* [Problem description]:
Retype all of the listing exactly, with no pictures.

------------

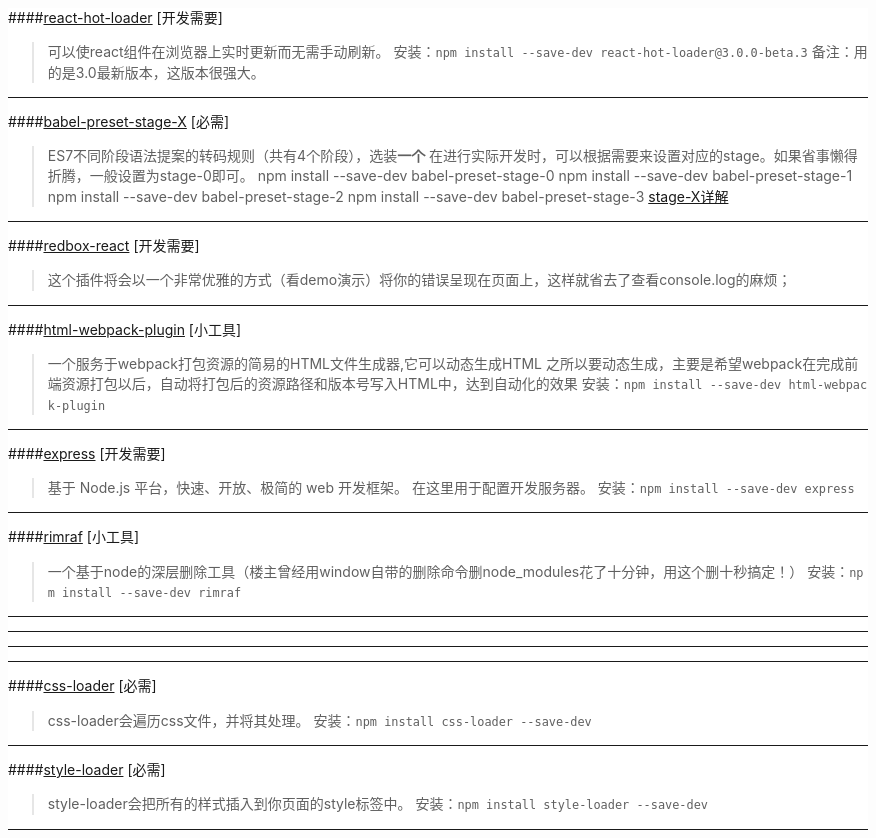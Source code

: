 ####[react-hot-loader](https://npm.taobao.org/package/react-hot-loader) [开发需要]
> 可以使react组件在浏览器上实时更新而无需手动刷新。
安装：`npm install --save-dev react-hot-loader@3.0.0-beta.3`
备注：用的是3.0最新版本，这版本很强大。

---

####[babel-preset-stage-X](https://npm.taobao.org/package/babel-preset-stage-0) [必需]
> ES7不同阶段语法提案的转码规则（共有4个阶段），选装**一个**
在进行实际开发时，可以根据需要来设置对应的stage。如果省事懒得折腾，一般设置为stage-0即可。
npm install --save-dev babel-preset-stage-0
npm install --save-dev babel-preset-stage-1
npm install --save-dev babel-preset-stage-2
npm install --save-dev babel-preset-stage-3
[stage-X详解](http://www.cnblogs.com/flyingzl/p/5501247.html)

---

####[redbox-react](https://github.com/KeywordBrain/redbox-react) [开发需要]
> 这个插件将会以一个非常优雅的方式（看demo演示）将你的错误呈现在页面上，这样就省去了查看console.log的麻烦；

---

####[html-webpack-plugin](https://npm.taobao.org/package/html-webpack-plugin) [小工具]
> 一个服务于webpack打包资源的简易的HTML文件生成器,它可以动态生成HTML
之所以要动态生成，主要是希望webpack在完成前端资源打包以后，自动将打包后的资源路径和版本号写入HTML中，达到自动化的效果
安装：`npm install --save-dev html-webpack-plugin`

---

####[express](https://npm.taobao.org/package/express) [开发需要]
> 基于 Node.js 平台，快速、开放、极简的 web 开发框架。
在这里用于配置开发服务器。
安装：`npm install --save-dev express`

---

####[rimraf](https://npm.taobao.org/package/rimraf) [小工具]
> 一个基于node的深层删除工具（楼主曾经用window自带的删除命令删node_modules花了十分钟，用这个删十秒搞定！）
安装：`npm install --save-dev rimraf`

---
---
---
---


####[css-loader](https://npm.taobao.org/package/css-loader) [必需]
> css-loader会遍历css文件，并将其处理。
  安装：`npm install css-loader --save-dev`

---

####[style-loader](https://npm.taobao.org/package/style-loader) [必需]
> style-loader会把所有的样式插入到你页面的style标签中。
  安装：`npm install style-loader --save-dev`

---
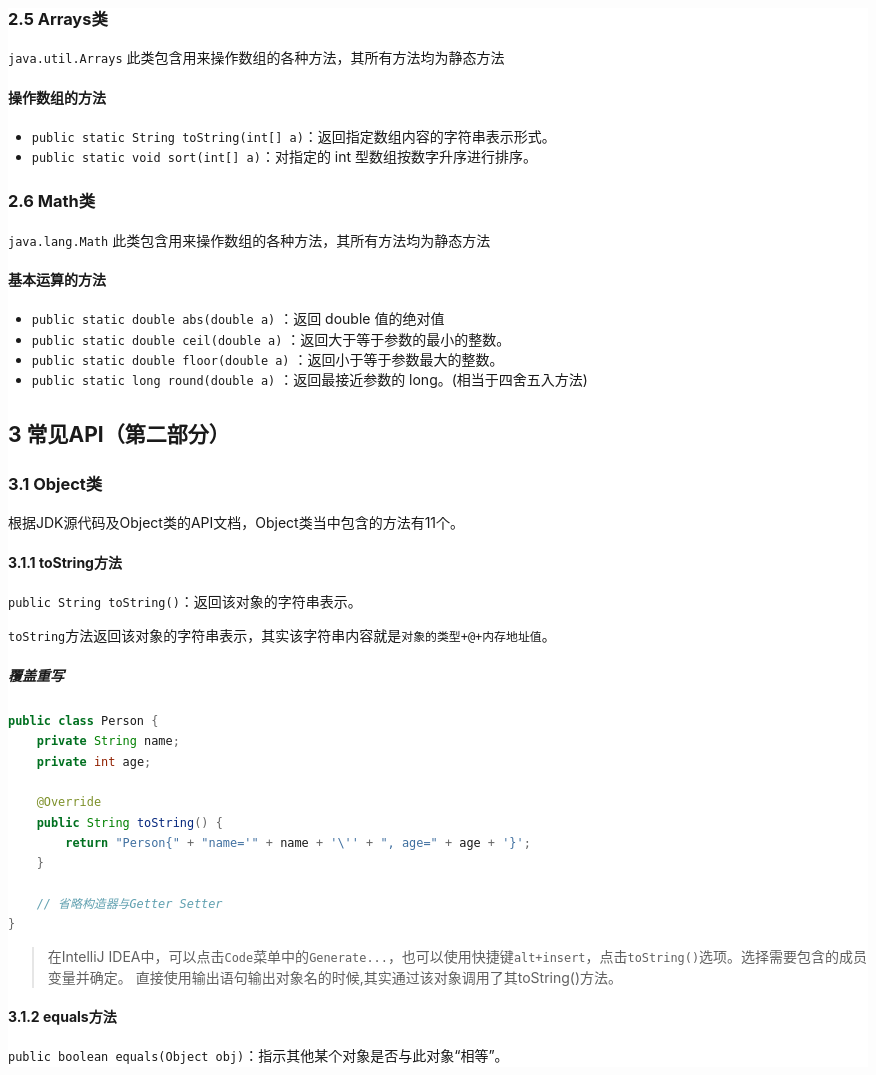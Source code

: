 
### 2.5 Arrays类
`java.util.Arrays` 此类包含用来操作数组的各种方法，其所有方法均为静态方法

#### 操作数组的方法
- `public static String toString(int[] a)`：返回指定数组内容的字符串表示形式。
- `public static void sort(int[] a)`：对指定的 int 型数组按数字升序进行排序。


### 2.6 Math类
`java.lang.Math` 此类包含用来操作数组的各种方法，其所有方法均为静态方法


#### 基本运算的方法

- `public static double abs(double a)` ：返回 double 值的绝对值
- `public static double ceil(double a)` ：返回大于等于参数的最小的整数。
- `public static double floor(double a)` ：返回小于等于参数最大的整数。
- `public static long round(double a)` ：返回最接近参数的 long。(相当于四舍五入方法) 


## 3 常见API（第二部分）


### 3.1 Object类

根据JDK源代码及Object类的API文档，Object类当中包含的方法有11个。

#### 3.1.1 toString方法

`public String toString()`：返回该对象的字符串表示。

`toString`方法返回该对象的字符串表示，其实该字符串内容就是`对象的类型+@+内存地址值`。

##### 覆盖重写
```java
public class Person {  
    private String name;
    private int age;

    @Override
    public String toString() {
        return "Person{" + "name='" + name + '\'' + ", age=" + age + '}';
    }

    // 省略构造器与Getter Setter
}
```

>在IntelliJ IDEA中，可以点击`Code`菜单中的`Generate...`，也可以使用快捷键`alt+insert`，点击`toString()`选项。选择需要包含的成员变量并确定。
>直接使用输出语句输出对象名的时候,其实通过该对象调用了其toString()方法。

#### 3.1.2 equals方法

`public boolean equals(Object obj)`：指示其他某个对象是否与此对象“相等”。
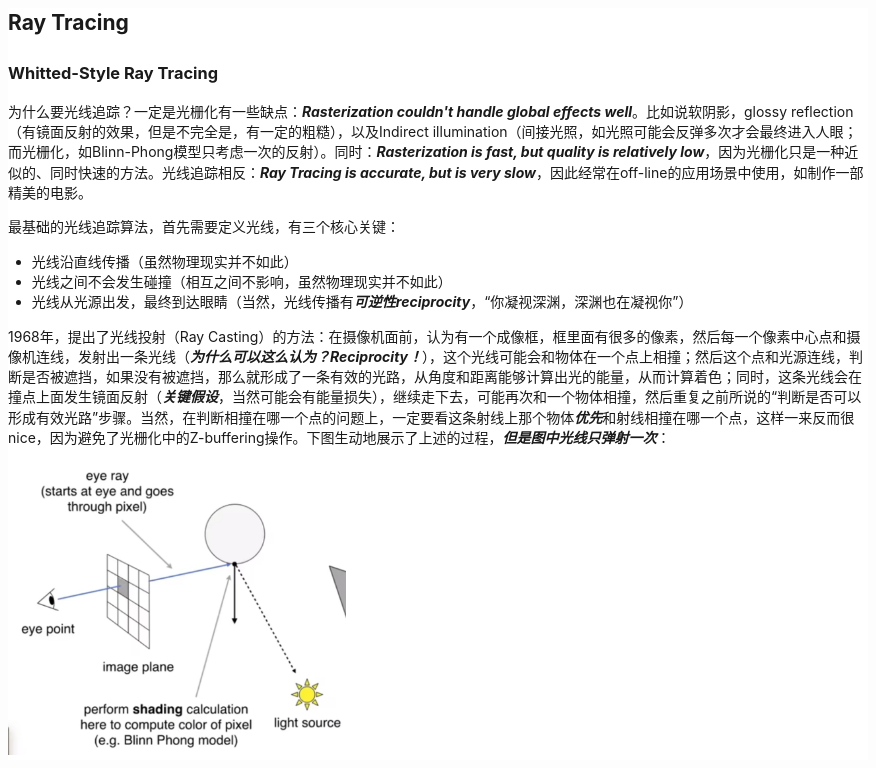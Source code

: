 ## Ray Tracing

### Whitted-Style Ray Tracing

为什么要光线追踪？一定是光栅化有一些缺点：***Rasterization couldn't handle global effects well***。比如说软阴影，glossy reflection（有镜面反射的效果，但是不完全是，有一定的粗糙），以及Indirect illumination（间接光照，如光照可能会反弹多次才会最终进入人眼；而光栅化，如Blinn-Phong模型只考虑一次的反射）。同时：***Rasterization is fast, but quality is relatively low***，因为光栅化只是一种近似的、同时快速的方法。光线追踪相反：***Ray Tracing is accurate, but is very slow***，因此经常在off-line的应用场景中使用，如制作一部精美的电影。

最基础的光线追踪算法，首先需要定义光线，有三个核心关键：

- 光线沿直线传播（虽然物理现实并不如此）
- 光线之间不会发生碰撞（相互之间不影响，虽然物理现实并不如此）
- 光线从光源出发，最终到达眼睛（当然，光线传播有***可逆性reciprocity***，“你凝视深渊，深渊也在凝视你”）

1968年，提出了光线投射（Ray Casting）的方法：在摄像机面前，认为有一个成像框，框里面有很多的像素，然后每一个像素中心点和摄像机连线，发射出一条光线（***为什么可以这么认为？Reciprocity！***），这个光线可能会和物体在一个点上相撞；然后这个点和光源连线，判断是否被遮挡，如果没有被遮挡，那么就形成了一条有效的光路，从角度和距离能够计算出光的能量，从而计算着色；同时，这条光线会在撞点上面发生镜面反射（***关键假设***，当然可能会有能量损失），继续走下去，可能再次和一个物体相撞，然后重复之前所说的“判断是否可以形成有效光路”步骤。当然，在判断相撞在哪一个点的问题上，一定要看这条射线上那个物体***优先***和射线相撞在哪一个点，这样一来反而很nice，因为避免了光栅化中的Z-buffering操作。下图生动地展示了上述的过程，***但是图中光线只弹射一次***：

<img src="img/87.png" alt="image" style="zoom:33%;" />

------------

* [Solved exercise]:
Source code

: ####[react-hot-loader](https://npm.taobao.org/package/react-hot-loader) [开发需要]
> 可以使react组件在浏览器上实时更新而无需手动刷新。
安装：`npm install --save-dev react-hot-loader@3.0.0-beta.3`
备注：用的是3.0最新版本，这版本很强大。

---

####[babel-preset-stage-X](https://npm.taobao.org/package/babel-preset-stage-0) [必需]
> ES7不同阶段语法提案的转码规则（共有4个阶段），选装**一个**
在进行实际开发时，可以根据需要来设置对应的stage。如果省事懒得折腾，一般设置为stage-0即可。
npm install --save-dev babel-preset-stage-0
npm install --save-dev babel-preset-stage-1
npm install --save-dev babel-preset-stage-2
npm install --save-dev babel-preset-stage-3
[stage-X详解](http://www.cnblogs.com/flyingzl/p/5501247.html)

---

####[redbox-react](https://github.com/KeywordBrain/redbox-react) [开发需要]
> 这个插件将会以一个非常优雅的方式（看demo演示）将你的错误呈现在页面上，这样就省去了查看console.log的麻烦；

---

####[html-webpack-plugin](https://npm.taobao.org/package/html-webpack-plugin) [小工具]
> 一个服务于webpack打包资源的简易的HTML文件生成器,它可以动态生成HTML
之所以要动态生成，主要是希望webpack在完成前端资源打包以后，自动将打包后的资源路径和版本号写入HTML中，达到自动化的效果
安装：`npm install --save-dev html-webpack-plugin`

---

####[express](https://npm.taobao.org/package/express) [开发需要]
> 基于 Node.js 平台，快速、开放、极简的 web 开发框架。
在这里用于配置开发服务器。
安装：`npm install --save-dev express`

---

####[rimraf](https://npm.taobao.org/package/rimraf) [小工具]
> 一个基于node的深层删除工具（楼主曾经用window自带的删除命令删node_modules花了十分钟，用这个删十秒搞定！）
安装：`npm install --save-dev rimraf`

---
---
---
---


####[css-loader](https://npm.taobao.org/package/css-loader) [必需]
> css-loader会遍历css文件，并将其处理。
  安装：`npm install css-loader --save-dev`

---

####[style-loader](https://npm.taobao.org/package/style-loader) [必需]
> style-loader会把所有的样式插入到你页面的style标签中。
  安装：`npm install style-loader --save-dev`

---
Source code

: 
### 2.5 Arrays类
`java.util.Arrays` 此类包含用来操作数组的各种方法，其所有方法均为静态方法

#### 操作数组的方法
- `public static String toString(int[] a)`：返回指定数组内容的字符串表示形式。
- `public static void sort(int[] a)`：对指定的 int 型数组按数字升序进行排序。


### 2.6 Math类
`java.lang.Math` 此类包含用来操作数组的各种方法，其所有方法均为静态方法


#### 基本运算的方法

- `public static double abs(double a)` ：返回 double 值的绝对值
- `public static double ceil(double a)` ：返回大于等于参数的最小的整数。
- `public static double floor(double a)` ：返回小于等于参数最大的整数。
- `public static long round(double a)` ：返回最接近参数的 long。(相当于四舍五入方法) 


## 3 常见API（第二部分）


### 3.1 Object类

根据JDK源代码及Object类的API文档，Object类当中包含的方法有11个。

#### 3.1.1 toString方法

`public String toString()`：返回该对象的字符串表示。

`toString`方法返回该对象的字符串表示，其实该字符串内容就是`对象的类型+@+内存地址值`。

##### 覆盖重写
```java
public class Person {  
    private String name;
    private int age;

    @Override
    public String toString() {
        return "Person{" + "name='" + name + '\'' + ", age=" + age + '}';
    }

    // 省略构造器与Getter Setter
}
```

>在IntelliJ IDEA中，可以点击`Code`菜单中的`Generate...`，也可以使用快捷键`alt+insert`，点击`toString()`选项。选择需要包含的成员变量并确定。
>直接使用输出语句输出对象名的时候,其实通过该对象调用了其toString()方法。

#### 3.1.2 equals方法

`public boolean equals(Object obj)`：指示其他某个对象是否与此对象“相等”。
Source code

: ## Ray Tracing

### Whitted-Style Ray Tracing

为什么要光线追踪？一定是光栅化有一些缺点：***Rasterization couldn't handle global effects well***。比如说软阴影，glossy reflection（有镜面反射的效果，但是不完全是，有一定的粗糙），以及Indirect illumination（间接光照，如光照可能会反弹多次才会最终进入人眼；而光栅化，如Blinn-Phong模型只考虑一次的反射）。同时：***Rasterization is fast, but quality is relatively low***，因为光栅化只是一种近似的、同时快速的方法。光线追踪相反：***Ray Tracing is accurate, but is very slow***，因此经常在off-line的应用场景中使用，如制作一部精美的电影。

最基础的光线追踪算法，首先需要定义光线，有三个核心关键：

- 光线沿直线传播（虽然物理现实并不如此）
- 光线之间不会发生碰撞（相互之间不影响，虽然物理现实并不如此）
- 光线从光源出发，最终到达眼睛（当然，光线传播有***可逆性reciprocity***，“你凝视深渊，深渊也在凝视你”）

1968年，提出了光线投射（Ray Casting）的方法：在摄像机面前，认为有一个成像框，框里面有很多的像素，然后每一个像素中心点和摄像机连线，发射出一条光线（***为什么可以这么认为？Reciprocity！***），这个光线可能会和物体在一个点上相撞；然后这个点和光源连线，判断是否被遮挡，如果没有被遮挡，那么就形成了一条有效的光路，从角度和距离能够计算出光的能量，从而计算着色；同时，这条光线会在撞点上面发生镜面反射（***关键假设***，当然可能会有能量损失），继续走下去，可能再次和一个物体相撞，然后重复之前所说的“判断是否可以形成有效光路”步骤。当然，在判断相撞在哪一个点的问题上，一定要看这条射线上那个物体***优先***和射线相撞在哪一个点，这样一来反而很nice，因为避免了光栅化中的Z-buffering操作。下图生动地展示了上述的过程，***但是图中光线只弹射一次***：

<img src="img/87.png" alt="image" style="zoom:33%;" />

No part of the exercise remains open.